Un peu plus loin, installé à l’ombre d’un arbre, faute de pouvoir travailler, un pêcheur confie que la pêche au thon et à la bonite reste possible, mais que « les Mahorais ont besoin de poissons de fond » : vivaneaux, empereurs, capitaines ou rougets, essentiels pour les plats servis lors de la rupture du jeûne, comme le poisson au coco, le bouillon, les brochettes ou le riz au poisson.
Face à cette situation, il souligne que certains pêcheurs prennent des risques et continuent d’aller pêcher malgré l’interdiction.
Après l’élection de la CAPAM, une réunion prévue avec la préfecture

Le 19 janvier dernier, Abdoul Karim Saïd Nidhoim, président du syndicat maritime des pêcheurs professionnels de Mayotte, se voulait rassurant, indiquant que la préfecture avait accepté de signer le renouvellement de la dérogation. Selon nos confrères de Mayotte la Première, la préfecture avait également accepté la mise en place des « conventions de bonne conduite » permettant à certains pêcheurs de rejoindre le banc de la Zélée Affaires, situé à 110 km au nord-est de Mayotte. Mais depuis, les pêcheurs attendent toujours une solution durable.
Celle-ci pourrait intervenir à partir du 17 février, d’après Charif Abdallah, président de la coopérative de pêche de M’tsapéré, date d’une nouvelle réunion entre la Chambre de l’Agriculture, de la Pêche et de l’Aquaculture de Mayotte et la préfecture. Un délai nécessaire pour permettre l’installation des nouveaux membres élus de la CAPAM et l’élection du nouveau président de la Chambre, après la proclamation des résultats du 3 février dernier. Pour le collège des pêcheurs, le « Syndicat maritime des pêcheurs professionnels » se classe en première position.
« Ça va encore prendre du temps pour trouver une solution », souligne Charif Abdallah, « en attendant les pécheurs réunionnais vont venir s’installer à la place des pécheurs mahorais ce qui va encore nous freiner ».

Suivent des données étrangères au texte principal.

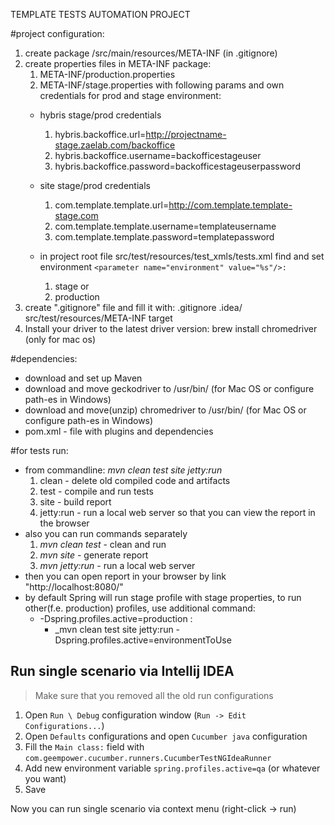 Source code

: TEMPLATE TESTS AUTOMATION PROJECT

#project configuration:
1. create package /src/main/resources/META-INF (in .gitignore)
2. create properties files in META-INF package:
    1) META-INF/production.properties
    2) META-INF/stage.properties
with following params and own credentials for prod and stage environment:
    - hybris stage/prod credentials
      1. hybris.backoffice.url=http://projectname-stage.zaelab.com/backoffice
      2. hybris.backoffice.username=backofficestageuser
      3. hybris.backoffice.password=backofficestageuserpassword

    - site stage/prod credentials
      1. com.template.template.url=http://com.template.template-stage.com
      2. com.template.template.username=templateusername
      3. com.template.template.password=templatepassword

    - in project root file src/test/resources/test_xmls/tests.xml find and set environment `<parameter name="environment" value="%s"/>:`
      1. stage or
      2. production
3. create ".gitignore" file and fill it with:
    .gitignore
    .idea/
    src/test/resources/META-INF
    target
4. Install your driver to the latest driver version:
    brew install chromedriver (only for mac os)

#dependencies:
- download and set up Maven
- download and move geckodriver to /usr/bin/ (for Mac OS or configure path-es in Windows)
- download and move(unzip) chromedriver to /usr/bin/ (for Mac OS or configure path-es in Windows)
- pom.xml - file with plugins and dependencies

#for tests run:
- from commandline: _mvn clean test site jetty:run_
    1) clean - delete old compiled code and artifacts
    2) test - compile and run tests
    3) site - build report
    4) jetty:run - run a local web server so that you can view the report in the browser
- also you can run commands separately 
    1) _mvn clean test_  - clean and run 
    2) _mvn site_  - generate report
    3) _mvn jetty:run_  - run a local web server
- then you can open report in your browser by link "http://localhost:8080/"
- by default Spring will run stage profile with stage properties, to run other(f.e. production) profiles, use additional command:
    - -Dspring.profiles.active=production :
        - _mvn clean test site jetty:run -Dspring.profiles.active=environmentToUse
        
## Run single scenario via Intellij IDEA
> Make sure that you removed all the old run configurations
1. Open `Run \ Debug` configuration window (`Run -> Edit Configurations...`)
2. Open `Defaults` configurations and open `Cucumber java` configuration
3. Fill the `Main class:` field with `com.geempower.cucumber.runners.CucumberTestNGIdeaRunner`
4. Add new environment variable `spring.profiles.active=qa` (or whatever you want)
5. Save

Now you can run single scenario via context menu (right-click -> run)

Des explications attendues sur l’utilisation des redevances thonières

Si le blocage trouve son origine dans la structuration de la filière, « ce n’est pas un problème d’argent », avait insisté le sénateur de Mayotte, Saïd Omar Oili, auprès de la ministre des Outre-mer, Naïma Moutchou, le 22 janvier dernier, demandant que les fonds issus des redevances thonières des armateurs seychellois pêchant dans les eaux du territoire soient utilisés pour renouveler la flotte des bateaux des pêcheurs, une somme qui s’élèverait à plus de 1,8 million d’euros.

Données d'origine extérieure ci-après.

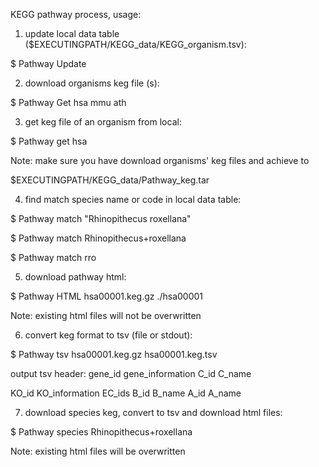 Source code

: KEGG pathway process, usage:

1. update local data table  ($EXECUTINGPATH/KEGG_data/KEGG_organism.tsv):

$ Pathway  Update


2. download organisms keg file (s):

$ Pathway  Get  hsa mmu ath


3. get keg file of an organism from local:

$ Pathway  get  hsa

Note: make sure you have download organisms' keg files and achieve to

$EXECUTINGPATH/KEGG_data/Pathway_keg.tar


4. find match species name or code in local data table:

$ Pathway  match  "Rhinopithecus roxellana"

$ Pathway  match  Rhinopithecus+roxellana

$ Pathway  match  rro


5. download pathway html:

$ Pathway  HTML  hsa00001.keg.gz  ./hsa00001

Note: existing html files will not be overwritten


6. convert keg format to tsv  (file or stdout):

$ Pathway  tsv  hsa00001.keg.gz  hsa00001.keg.tsv

output tsv header: gene_id gene_information C_id C_name

KO_id KO_information EC_ids B_id B_name A_id A_name


7. download species keg, convert to tsv and download html files:

$ Pathway  species  Rhinopithecus+roxellana

Note: existing html files will be overwritten
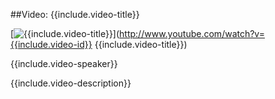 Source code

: ##Video: {{include.video-title}}

[![{{include.video-title}}](http://img.youtube.com/vi/{{include.video-id}}/0.jpg)](http://www.youtube.com/watch?v={{include.video-id}} {{include.video-title}})

{{include.video-speaker}}

{{include.video-description}}

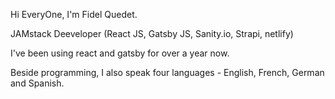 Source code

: Hi EveryOne, I'm Fidel Quedet.

JAMstack Deeveloper (React JS, Gatsby JS, Sanity.io, Strapi, netlify)

I've been using react and gatsby for over a year now.

Beside programming, I also speak four languages - English, French, German and Spanish.

<!--
**quedet/quedet** is a ✨ _special_ ✨ repository because its `README.md` (this file) appears on your GitHub profile.

Here are some ideas to get you started:

- 🔭 I’m currently working on ...
- 🌱 I’m currently learning ...
- 👯 I’m looking to collaborate on ...
- 🤔 I’m looking for help with ...
- 💬 Ask me about ...
- 📫 How to reach me: ...
- 😄 Pronouns: ...
- ⚡ Fun fact: ...
-->
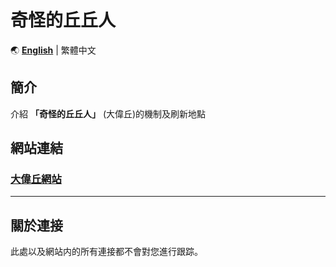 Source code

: # 奇怪的丘丘人

🌏 **[English](README_en.md)** | 繁體中文

## 簡介
介紹 **「奇怪的丘丘人」** (大偉丘)的機制及刷新地點  
  
## 網站連結
### [大偉丘網站](thc282.github.io/SpHilichurl, "大偉丘網站")

----------
## 關於連接
此處以及網站内的所有連接都不會對您進行跟踪。
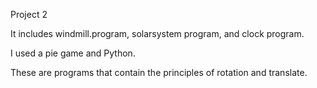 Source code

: Project 2

It includes windmill.program, solarsystem program, and clock program.

I used a pie game and Python.

These are programs that contain the principles of rotation and translate.
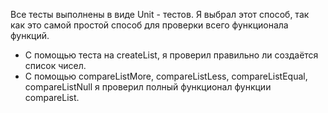 Все тесты выполнены в виде Unit - тестов. Я выбрал этот способ, так как это самой простой
способ для проверки всего функционала функций. 

- С помощью теста на createList, я проверил правильно ли создаётся список
чисел.
- С помощью compareListMore, compareListLess, compareListEqual, compareListNull
я проверил полный функционал функции compareList. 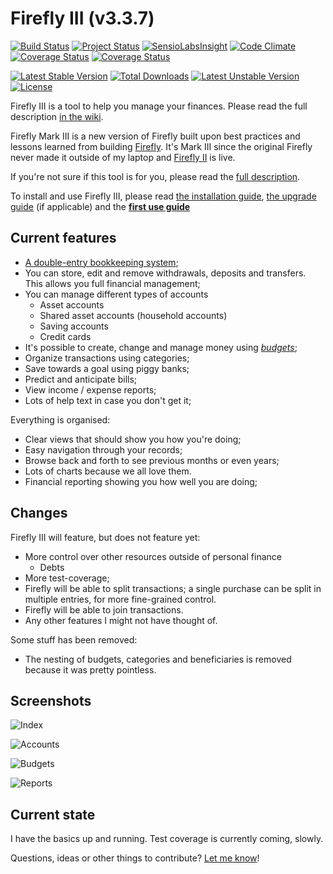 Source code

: Firefly III (v3.3.7)
===========

[![Build Status](https://travis-ci.org/JC5/firefly-iii.svg?branch=develop)](https://travis-ci.org/JC5/firefly-iii)
[![Project Status](http://stillmaintained.com/JC5/firefly-iii.png?a=b)](http://stillmaintained.com/JC5/firefly-iii)
[![SensioLabsInsight](https://insight.sensiolabs.com/projects/d44c7012-5f50-41ad-add8-8445330e4102/mini.png)](https://insight.sensiolabs.com/projects/d44c7012-5f50-41ad-add8-8445330e4102)
[![Code Climate](https://codeclimate.com/github/JC5/firefly-iii/badges/gpa.svg)](https://codeclimate.com/github/JC5/firefly-iii)
[![Coverage Status](https://coveralls.io/repos/JC5/firefly-iii/badge.svg?branch=master)](https://coveralls.io/r/JC5/firefly-iii?branch=master)
[![Coverage Status](https://coveralls.io/repos/JC5/firefly-iii/badge.svg?branch=master)](https://coveralls.io/r/JC5/firefly-iii?branch=develop)

[![Latest Stable Version](https://poser.pugx.org/grumpydictator/firefly-iii/v/stable.svg)](https://packagist.org/packages/grumpydictator/firefly-iii)
[![Total Downloads](https://poser.pugx.org/grumpydictator/firefly-iii/downloads.svg)](https://packagist.org/packages/grumpydictator/firefly-iii)
[![Latest Unstable Version](https://poser.pugx.org/grumpydictator/firefly-iii/v/unstable.svg)](https://packagist.org/packages/grumpydictator/firefly-iii)
[![License](https://poser.pugx.org/grumpydictator/firefly-iii/license.svg)](https://packagist.org/packages/grumpydictator/firefly-iii)

Firefly III is a tool to help you manage your finances. Please read the full description [in the wiki](https://github.com/JC5/firefly-iii/wiki/full-description).

Firefly Mark III is a new version of Firefly built upon best practices and lessons learned
from building [Firefly](https://github.com/JC5/Firefly). It's Mark III since the original Firefly never made it outside of my
laptop and [Firefly II](https://github.com/JC5/Firefly) is live.

If you're not sure if this tool is for you, please read the [full description](https://github.com/JC5/firefly-iii/wiki/full-description).

To install and use Firefly III, please read [the installation guide](https://github.com/JC5/firefly-iii/wiki/Installation),
 [the upgrade guide](https://github.com/JC5/firefly-iii/wiki/Upgrade-instructions) (if applicable) and the **[first use guide](https://github.com/JC5/firefly-iii/wiki/First-use)**

## Current features

- [A double-entry bookkeeping system](https://en.wikipedia.org/wiki/Double-entry_bookkeeping_system);
- You can store, edit and remove withdrawals, deposits and transfers. This allows you full financial management;
- You can manage different types of accounts
  - Asset accounts
  - Shared asset accounts (household accounts)
  - Saving accounts
  - Credit cards
- It's possible to create, change and manage money using _[budgets](https://en.wikipedia.org/wiki/Envelope_system)_;
- Organize transactions using categories;
- Save towards a goal using piggy banks;
- Predict and anticipate bills;
- View income / expense reports;
- Lots of help text in case you don't get it;

Everything is organised:

- Clear views that should show you how you're doing;
- Easy navigation through your records;
- Browse back and forth to see previous months or even years;
- Lots of charts because we all love them.
- Financial reporting showing you how well you are doing;

## Changes

Firefly III will feature, but does not feature yet:


- More control over other resources outside of personal finance
  - Debts
- More test-coverage;
- Firefly will be able to split transactions; a single purchase can be split in multiple entries, for more fine-grained control.
- Firefly will be able to join transactions.
- Any other features I might not have thought of.

Some stuff has been removed:

- The nesting of budgets, categories and beneficiaries is removed because it was pretty pointless.

## Screenshots

![Index](http://i.imgur.com/TkZNIer.png)

![Accounts](http://i.imgur.com/YE8WavP.png)

![Budgets](http://i.imgur.com/Go0M6Nd.png)

![Reports](http://i.imgur.com/EnEIyQI.png)

## Current state
I have the basics up and running. Test coverage is currently coming, slowly.

Questions, ideas or other things to contribute? [Let me know](https://github.com/JC5/firefly-iii/issues/new)!
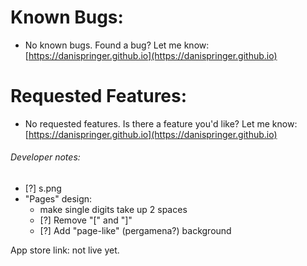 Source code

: # Known Bugs:

- No known bugs. Found a bug? Let me know: [https://danispringer.github.io](https://danispringer.github.io)

# Requested Features:

- No requested features. Is there a feature you'd like? Let me know: [https://danispringer.github.io](https://danispringer.github.io)

###### Developer notes:
- [?] s.png
- "Pages" design:
  - make single digits take up 2 spaces
  - [?] Remove "[" and "]"
  - [?] Add "page-like" (pergamena?) background


App store link: not live yet. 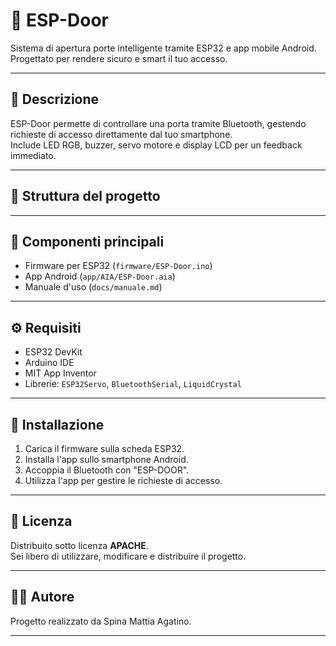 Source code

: # 🚪 ESP-Door

Sistema di apertura porte intelligente tramite ESP32 e app mobile Android.  
Progettato per rendere sicuro e smart il tuo accesso.

---

## 📜 Descrizione

ESP-Door permette di controllare una porta tramite Bluetooth, gestendo richieste di accesso direttamente dal tuo smartphone.  
Include LED RGB, buzzer, servo motore e display LCD per un feedback immediato.

---

## 📂 Struttura del progetto


---

## 📲 Componenti principali

- Firmware per ESP32 (`firmware/ESP-Door.ino`)
- App Android (`app/AIA/ESP-Door.aia`)
- Manuale d'uso (`docs/manuale.md`)

---

## ⚙️ Requisiti

- ESP32 DevKit
- Arduino IDE
- MIT App Inventor
- Librerie: `ESP32Servo`, `BluetoothSerial`, `LiquidCrystal`

---

## 🚀 Installazione

1. Carica il firmware sulla scheda ESP32.
2. Installa l'app sullo smartphone Android.
3. Accoppia il Bluetooth con "ESP-DOOR".
4. Utilizza l'app per gestire le richieste di accesso.

---

## 📄 Licenza

Distribuito sotto licenza **APACHE**.  
Sei libero di utilizzare, modificare e distribuire il progetto.

---

## 👨‍💻 Autore

Progetto realizzato da Spina Mattia Agatino.

---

« L’argent a été principalement utilisé pour financer le bateau qui contrôle les pécheurs sur le lagon au lieu de le redistribuer », estime Charif Abdallah.
Contactée, la préfecture n’a pas répondu à nos demandes d’informations concernant la situation des pêcheurs.
Pour rappel, la pêche avec des embarcations non conformes aux normes européennes expose les pêcheurs à des sanctions, pouvant aller de l’amende administrative à la confiscation du bateau, voire à l’interdiction temporaire de pêche.